Mumbai-based Shreyas Shipping is the pioneer in domestic coastal container shipping and started its operations on the west coast of the country with just four vessels. Since FY15, in a bid to grow its presence, along the entire 7,500 km of coastal line, the company started operating on the less-consuming region of east coast and currently owns a total fleet of 13 vessels.

“Today, we are competing with Shipping Corporation of India, TCI Express and even Concor. We were expecting the competition to grow. Earlier, players would have a one-off trial run, now there are dedicated vessels and players in this segment,” said Singh.

For the last couple of years, coastal container cargo volume has been growing consistently to 25 per cent Compounded Annual Growth Rate (CAGR). However, domestic coastal shipping has been and continues to grapple for a return cargo on the west coast. On the east, however, companies have managed to pave out a way for themselves.

“The east coast business is planned in such a way that we have a return cargo there for EXIM to Jebel Ali. So, overall the development has gone up on the east coast for Shreyas Shipping. For the west, Colombo doesn’t let one do much. We may not be profitable on the east but have 60-70 per cent return cargo on this coast. On the west coast, there is only 20 per cent return cargo. Due to this, our focus has moved to the east coast, as there is more transshipment scope on the east,” said Singh of Shreyas Shipping.

Going ahead, however, the volume growth for coastal container cargo is not expected to be so high, industry officials said. Industry officials see coastal container cargo growth between 15 and 20 per cent over the next five years.

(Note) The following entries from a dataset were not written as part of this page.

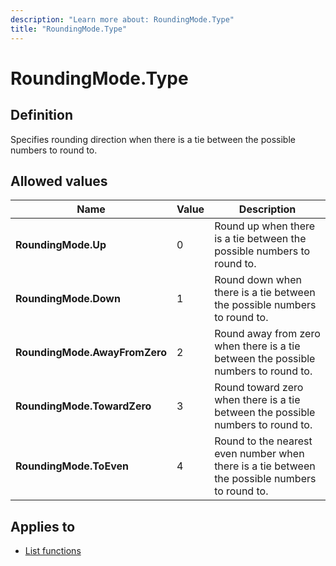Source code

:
 ```yaml
---
description: "Learn more about: RoundingMode.Type"
title: "RoundingMode.Type"
---
```

# RoundingMode.Type

## Definition

Specifies rounding direction when there is a tie between the possible numbers to round to.

## Allowed values
  
|Name|Value|Description|
| ---------------- | --- | ----------- |
|**RoundingMode.Up**|0|Round up when there is a tie between the possible numbers to round to.|
|**RoundingMode.Down**|1|Round down when there is a tie between the possible numbers to round to.|
|**RoundingMode.AwayFromZero**|2|Round away from zero when there is a tie between the possible numbers to round to.|
|**RoundingMode.TowardZero**|3|Round toward zero when there is a tie between the possible numbers to round to.|
|**RoundingMode.ToEven**|4|Round to the nearest even number when there is a tie between the possible numbers to round to.|

## Applies to

* [List functions](list-functions.md)
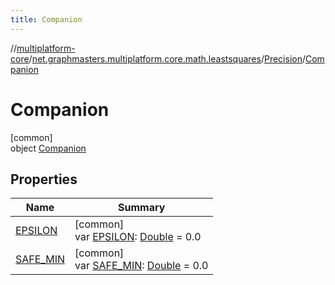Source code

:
 ```yaml
---
title: Companion
---
```

//[multiplatform-core](../../../../index.html)/[net.graphmasters.multiplatform.core.math.leastsquares](../../index.html)/[Precision](../index.html)/[Companion](index.html)



# Companion



[common]\
object [Companion](index.html)



## Properties


| Name | Summary |
|---|---|
| [EPSILON](-e-p-s-i-l-o-n.html) | [common]<br>var [EPSILON](-e-p-s-i-l-o-n.html): [Double](https://kotlinlang.org/api/latest/jvm/stdlib/kotlin/-double/index.html) = 0.0 |
| [SAFE_MIN](-s-a-f-e_-m-i-n.html) | [common]<br>var [SAFE_MIN](-s-a-f-e_-m-i-n.html): [Double](https://kotlinlang.org/api/latest/jvm/stdlib/kotlin/-double/index.html) = 0.0 |

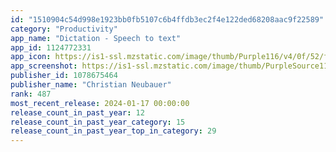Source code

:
 ```yaml
---
id: "1510904c54d998e1923bb0fb5107c6b4ffdb3ec2f4e122ded68208aac9f22589"
category: "Productivity"
app_name: "Dictation - Speech to text"
app_id: 1124772331
app_icon: https://is1-ssl.mzstatic.com/image/thumb/Purple116/v4/0f/52/fc/0f52fc8d-8dda-43f7-190d-f79ebbb6733b/AppIcon-0-0-1x_U007emarketing-0-10-0-85-220.png/1024x1024bb.png
app_screenshot: https://is1-ssl.mzstatic.com/image/thumb/PurpleSource116/v4/49/a1/57/49a15734-caf8-9bc5-a5e2-6deea95f5afa/148efdee-da35-4ca4-bd87-df36776bce47_iphoneX_0__framed.png/1242x2688bb.png
publisher_id: 1078675464
publisher_name: "Christian Neubauer"
rank: 487
most_recent_release: 2024-01-17 00:00:00
release_count_in_past_year: 12
release_count_in_past_year_category: 15
release_count_in_past_year_top_in_category: 29
---
```

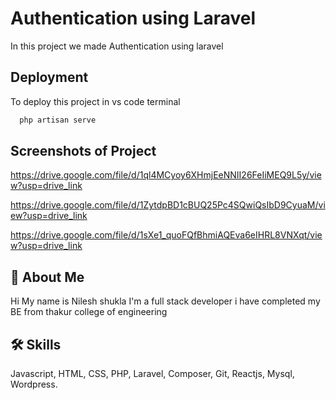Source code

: 
# Authentication using Laravel

In this project we made Authentication using laravel 


## Deployment

To deploy this project in vs code terminal

```bash
  php artisan serve 
```


## Screenshots of Project

https://drive.google.com/file/d/1ql4MCyoy6XHmjEeNNII26FeIiMEQ9L5y/view?usp=drive_link

https://drive.google.com/file/d/1ZytdpBD1cBUQ25Pc4SQwiQsIbD9CyuaM/view?usp=drive_link

https://drive.google.com/file/d/1sXe1_quoFQfBhmiAQEva6eIHRL8VNXqt/view?usp=drive_link


## 🚀 About Me
Hi My name is Nilesh shukla I'm a full stack developer i have completed my BE from thakur college of engineering 


## 🛠 Skills
Javascript, HTML, CSS, PHP, Laravel, Composer, Git, Reactjs, Mysql,
Wordpress.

“For coastal cargo growth, more industries need to come up near the coast and also the first and last mile connectivity cannot be too far. Currently, there is no industrial belt in the coastal zone and so, there is limited scope for coastal cargo shipping to pick up,” explained Hitesh Avchat, group head corporate ratings at Care Ratings.

Meanwhile, among the other segment of coastal shipping, the Ro-Ro service, along the coast never managed to take off, while bulk and break bulk is seeing spot movement and nothing on long-term contract basis.

“Nothing is happening in Ro-Ro service. The bottlenecks continue to be as they were,” said Kiran Kamath, managing director at Link Shipping.

In bulk and break-bulk coastal shipping category, spot or short three-month contracts have been carried out by companies such as Tata Steel, JSW Steel and Rashtriya Ispat Nigam Ltd.

Though the business climate in various segments of domestic coastal shipping has been varying, data shows that from 2014-2017, coastal cargo showed 5.58 per cent CAGR growth, while overseas was at 5.21 per cent CAGR with total cargo CAGR at 5.12 per cent. 

The growth in coastal cargo tonnage is higher than overseas cargo tonnage, clearly indicating a pick-up in business along the coast line.